*** MATERIAL SHOWN ***

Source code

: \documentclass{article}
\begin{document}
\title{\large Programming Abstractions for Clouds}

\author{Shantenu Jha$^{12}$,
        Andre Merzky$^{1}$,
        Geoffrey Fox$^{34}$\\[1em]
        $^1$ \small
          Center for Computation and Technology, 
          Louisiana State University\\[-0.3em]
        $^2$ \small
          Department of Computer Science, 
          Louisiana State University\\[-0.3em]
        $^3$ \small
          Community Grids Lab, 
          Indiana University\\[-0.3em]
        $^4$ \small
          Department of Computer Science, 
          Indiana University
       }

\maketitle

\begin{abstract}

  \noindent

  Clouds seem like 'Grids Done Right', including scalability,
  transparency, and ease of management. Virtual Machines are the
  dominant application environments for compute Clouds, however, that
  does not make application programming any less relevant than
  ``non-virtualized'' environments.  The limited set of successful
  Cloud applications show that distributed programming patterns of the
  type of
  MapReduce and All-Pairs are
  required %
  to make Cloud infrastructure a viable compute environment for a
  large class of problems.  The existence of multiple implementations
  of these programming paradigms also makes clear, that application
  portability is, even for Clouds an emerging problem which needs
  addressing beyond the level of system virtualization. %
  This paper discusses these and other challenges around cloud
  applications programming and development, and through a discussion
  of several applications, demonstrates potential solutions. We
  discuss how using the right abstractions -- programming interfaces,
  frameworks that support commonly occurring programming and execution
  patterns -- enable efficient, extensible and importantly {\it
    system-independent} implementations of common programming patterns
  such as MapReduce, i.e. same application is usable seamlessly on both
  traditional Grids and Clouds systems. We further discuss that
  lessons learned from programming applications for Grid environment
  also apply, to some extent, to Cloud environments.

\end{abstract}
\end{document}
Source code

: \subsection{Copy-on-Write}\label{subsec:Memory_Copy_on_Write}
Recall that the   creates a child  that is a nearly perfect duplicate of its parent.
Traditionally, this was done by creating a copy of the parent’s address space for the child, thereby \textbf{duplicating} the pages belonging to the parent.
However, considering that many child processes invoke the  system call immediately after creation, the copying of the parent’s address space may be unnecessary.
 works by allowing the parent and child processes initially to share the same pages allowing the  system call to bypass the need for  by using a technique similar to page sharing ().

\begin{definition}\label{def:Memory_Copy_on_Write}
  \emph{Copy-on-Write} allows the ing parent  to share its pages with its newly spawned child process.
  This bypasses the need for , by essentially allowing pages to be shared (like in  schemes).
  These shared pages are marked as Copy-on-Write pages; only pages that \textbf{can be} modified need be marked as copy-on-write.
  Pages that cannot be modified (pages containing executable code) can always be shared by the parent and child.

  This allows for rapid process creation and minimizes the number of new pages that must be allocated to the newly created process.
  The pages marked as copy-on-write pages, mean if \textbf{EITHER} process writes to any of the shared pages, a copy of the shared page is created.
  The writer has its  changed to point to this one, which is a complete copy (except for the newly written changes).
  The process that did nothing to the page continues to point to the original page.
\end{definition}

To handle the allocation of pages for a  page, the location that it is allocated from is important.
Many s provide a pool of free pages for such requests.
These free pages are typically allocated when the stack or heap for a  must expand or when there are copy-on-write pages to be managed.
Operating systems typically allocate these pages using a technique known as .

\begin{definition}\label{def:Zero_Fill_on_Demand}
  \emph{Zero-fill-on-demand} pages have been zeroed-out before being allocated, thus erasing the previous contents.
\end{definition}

*** End of MATERIAL SHOWN ***
*** MATERIAL SHOWN ***

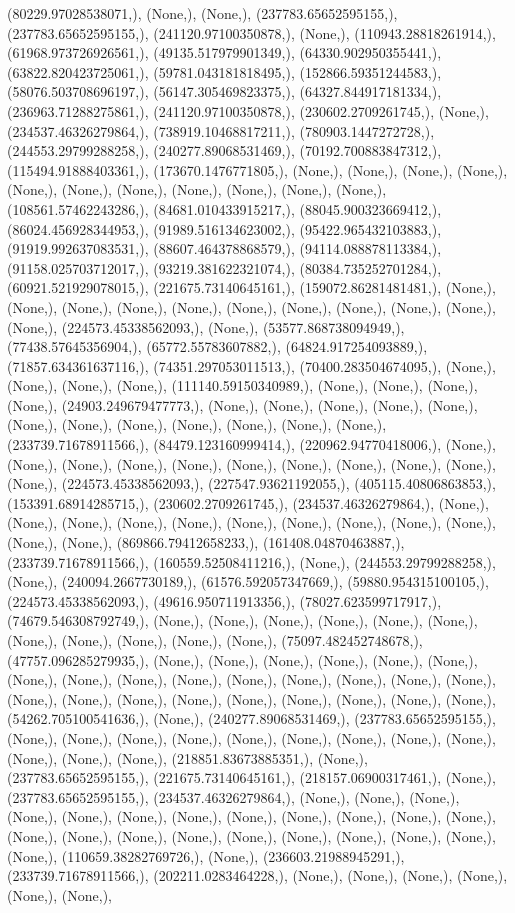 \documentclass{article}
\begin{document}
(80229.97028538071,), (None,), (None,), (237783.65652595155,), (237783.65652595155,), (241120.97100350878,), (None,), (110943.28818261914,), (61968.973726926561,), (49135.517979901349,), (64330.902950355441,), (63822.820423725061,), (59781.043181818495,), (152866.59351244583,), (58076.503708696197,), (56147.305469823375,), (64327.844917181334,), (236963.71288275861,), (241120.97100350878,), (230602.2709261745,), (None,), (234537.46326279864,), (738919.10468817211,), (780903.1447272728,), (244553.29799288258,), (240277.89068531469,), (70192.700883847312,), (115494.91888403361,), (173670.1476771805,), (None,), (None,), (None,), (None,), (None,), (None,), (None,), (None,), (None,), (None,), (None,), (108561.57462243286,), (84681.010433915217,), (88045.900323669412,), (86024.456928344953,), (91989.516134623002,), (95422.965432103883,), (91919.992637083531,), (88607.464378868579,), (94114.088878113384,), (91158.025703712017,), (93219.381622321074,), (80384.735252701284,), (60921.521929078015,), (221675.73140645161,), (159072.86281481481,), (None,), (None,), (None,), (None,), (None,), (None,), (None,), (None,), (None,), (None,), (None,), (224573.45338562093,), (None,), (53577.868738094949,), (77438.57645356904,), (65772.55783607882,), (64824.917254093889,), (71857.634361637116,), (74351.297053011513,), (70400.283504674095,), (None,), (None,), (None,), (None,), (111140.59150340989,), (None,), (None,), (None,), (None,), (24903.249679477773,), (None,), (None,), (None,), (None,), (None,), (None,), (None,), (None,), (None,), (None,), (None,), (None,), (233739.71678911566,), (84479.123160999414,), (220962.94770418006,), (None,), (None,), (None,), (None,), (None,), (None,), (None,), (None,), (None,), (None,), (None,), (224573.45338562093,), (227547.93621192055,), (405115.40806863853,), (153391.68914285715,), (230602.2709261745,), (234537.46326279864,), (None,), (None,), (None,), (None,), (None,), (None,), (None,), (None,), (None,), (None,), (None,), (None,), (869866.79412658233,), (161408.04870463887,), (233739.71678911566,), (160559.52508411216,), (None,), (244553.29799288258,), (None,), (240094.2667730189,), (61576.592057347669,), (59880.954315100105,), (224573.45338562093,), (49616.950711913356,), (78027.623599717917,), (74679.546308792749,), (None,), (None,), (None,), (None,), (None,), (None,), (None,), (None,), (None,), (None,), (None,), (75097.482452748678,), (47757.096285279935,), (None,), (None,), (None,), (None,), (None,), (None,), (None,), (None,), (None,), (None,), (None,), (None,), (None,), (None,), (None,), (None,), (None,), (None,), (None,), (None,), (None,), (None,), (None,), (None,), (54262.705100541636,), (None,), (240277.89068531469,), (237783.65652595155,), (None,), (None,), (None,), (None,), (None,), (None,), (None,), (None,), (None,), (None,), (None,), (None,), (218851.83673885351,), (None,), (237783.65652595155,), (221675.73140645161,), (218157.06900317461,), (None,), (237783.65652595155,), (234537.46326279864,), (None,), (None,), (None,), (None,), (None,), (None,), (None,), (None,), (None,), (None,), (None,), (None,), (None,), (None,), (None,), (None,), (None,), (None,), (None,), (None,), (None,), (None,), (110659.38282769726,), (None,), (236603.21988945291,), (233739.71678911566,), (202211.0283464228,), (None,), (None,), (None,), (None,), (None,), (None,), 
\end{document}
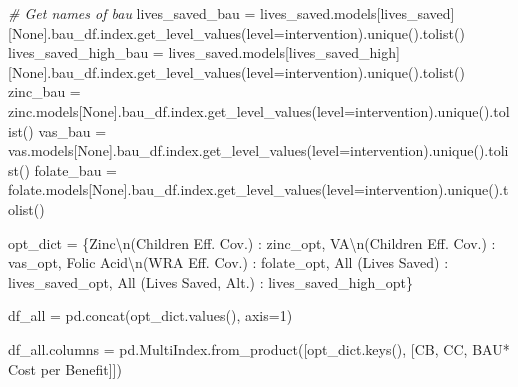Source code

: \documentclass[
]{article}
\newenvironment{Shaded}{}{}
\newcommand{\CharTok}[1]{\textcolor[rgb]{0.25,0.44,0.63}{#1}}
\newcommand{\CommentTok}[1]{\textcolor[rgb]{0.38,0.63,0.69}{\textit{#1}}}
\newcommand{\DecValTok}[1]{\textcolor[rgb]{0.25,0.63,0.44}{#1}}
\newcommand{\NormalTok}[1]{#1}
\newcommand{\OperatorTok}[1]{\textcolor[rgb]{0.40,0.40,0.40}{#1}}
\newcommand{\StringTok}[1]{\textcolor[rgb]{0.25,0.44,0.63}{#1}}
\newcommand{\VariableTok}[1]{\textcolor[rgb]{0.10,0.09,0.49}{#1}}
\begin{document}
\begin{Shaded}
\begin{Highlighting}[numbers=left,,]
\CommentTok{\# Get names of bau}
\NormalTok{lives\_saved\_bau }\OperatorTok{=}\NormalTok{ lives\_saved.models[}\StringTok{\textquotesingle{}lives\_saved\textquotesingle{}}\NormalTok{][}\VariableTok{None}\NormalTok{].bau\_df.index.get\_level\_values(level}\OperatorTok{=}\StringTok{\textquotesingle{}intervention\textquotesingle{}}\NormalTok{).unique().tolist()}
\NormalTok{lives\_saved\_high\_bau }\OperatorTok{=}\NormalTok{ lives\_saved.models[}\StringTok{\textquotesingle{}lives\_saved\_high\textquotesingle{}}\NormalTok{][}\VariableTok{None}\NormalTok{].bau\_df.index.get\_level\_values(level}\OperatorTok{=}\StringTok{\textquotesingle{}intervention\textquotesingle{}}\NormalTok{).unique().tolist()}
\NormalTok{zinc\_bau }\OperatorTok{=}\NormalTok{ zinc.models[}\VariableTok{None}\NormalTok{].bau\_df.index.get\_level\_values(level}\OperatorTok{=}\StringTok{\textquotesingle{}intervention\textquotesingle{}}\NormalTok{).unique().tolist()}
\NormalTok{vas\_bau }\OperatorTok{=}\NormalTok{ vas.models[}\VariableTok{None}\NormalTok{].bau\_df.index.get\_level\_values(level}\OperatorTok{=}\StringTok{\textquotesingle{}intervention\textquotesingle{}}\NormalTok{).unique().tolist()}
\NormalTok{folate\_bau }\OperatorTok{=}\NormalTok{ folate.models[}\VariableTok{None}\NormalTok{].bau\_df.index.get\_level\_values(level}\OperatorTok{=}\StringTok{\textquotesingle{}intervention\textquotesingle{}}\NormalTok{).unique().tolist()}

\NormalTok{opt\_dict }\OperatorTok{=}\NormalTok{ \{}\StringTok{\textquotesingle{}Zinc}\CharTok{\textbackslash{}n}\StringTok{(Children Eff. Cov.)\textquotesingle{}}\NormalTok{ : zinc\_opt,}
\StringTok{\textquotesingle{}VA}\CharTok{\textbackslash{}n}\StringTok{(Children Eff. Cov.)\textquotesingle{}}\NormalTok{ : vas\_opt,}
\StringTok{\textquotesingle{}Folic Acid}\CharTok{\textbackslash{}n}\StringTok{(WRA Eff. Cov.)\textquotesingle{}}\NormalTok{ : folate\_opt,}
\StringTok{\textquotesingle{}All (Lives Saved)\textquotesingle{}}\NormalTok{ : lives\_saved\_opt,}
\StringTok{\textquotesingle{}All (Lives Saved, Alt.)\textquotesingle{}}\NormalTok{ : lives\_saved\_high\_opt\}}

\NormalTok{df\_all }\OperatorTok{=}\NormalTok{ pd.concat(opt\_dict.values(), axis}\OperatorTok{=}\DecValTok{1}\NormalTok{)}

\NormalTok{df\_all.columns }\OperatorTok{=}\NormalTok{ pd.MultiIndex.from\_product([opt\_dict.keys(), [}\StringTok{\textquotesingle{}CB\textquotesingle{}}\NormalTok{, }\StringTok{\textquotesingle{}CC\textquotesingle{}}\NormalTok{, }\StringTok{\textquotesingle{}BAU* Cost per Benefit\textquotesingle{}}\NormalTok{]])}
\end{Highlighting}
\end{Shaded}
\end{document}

*** End of MATERIAL SHOWN ***
*** MATERIAL SHOWN ***

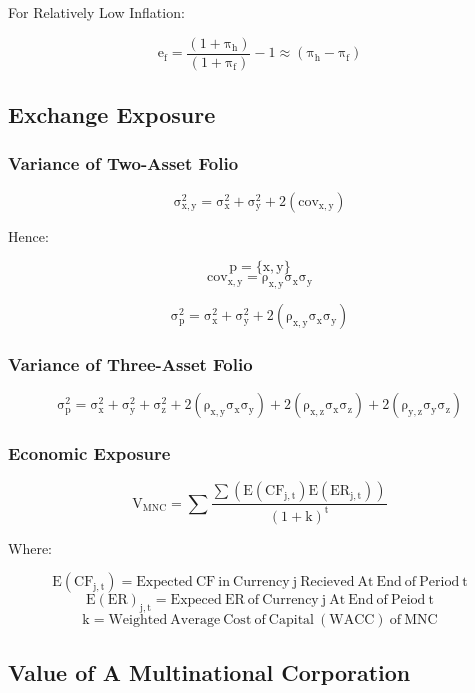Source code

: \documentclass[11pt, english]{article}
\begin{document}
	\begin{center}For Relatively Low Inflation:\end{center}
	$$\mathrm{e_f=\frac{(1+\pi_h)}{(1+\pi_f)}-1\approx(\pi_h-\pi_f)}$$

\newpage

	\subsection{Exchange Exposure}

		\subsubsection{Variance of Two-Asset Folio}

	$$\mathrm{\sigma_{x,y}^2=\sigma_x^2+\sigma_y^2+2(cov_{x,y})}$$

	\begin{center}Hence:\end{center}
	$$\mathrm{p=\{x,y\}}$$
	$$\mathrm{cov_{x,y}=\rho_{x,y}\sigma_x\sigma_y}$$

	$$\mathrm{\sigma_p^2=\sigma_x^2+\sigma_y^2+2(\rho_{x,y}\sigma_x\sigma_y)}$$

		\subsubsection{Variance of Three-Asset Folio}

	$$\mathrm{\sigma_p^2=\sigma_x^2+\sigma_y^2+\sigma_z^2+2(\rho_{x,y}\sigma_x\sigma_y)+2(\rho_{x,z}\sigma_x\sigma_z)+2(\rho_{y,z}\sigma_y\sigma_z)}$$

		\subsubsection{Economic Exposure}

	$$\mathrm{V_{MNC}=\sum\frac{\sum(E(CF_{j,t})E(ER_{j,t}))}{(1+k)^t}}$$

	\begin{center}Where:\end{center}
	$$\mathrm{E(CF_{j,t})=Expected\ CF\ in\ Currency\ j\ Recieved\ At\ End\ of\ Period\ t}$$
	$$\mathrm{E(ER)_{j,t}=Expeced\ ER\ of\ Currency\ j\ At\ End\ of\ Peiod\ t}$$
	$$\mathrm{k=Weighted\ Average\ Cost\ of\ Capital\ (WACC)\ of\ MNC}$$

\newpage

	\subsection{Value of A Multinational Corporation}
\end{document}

*** End of MATERIAL SHOWN ***

- WHAT YOU WILL DO
Look above for the line with "set of successful"; retype exactly that line, every line after it up to the line with "to make Cloud", and that line too, nothing else.

- EXERCISE SOLUTION
  ``non-virtualized'' environments.  The limited set of successful
  Cloud applications show that distributed programming patterns of the
  type of
  MapReduce and All-Pairs are
  required %
  to make Cloud infrastructure a viable compute environment for a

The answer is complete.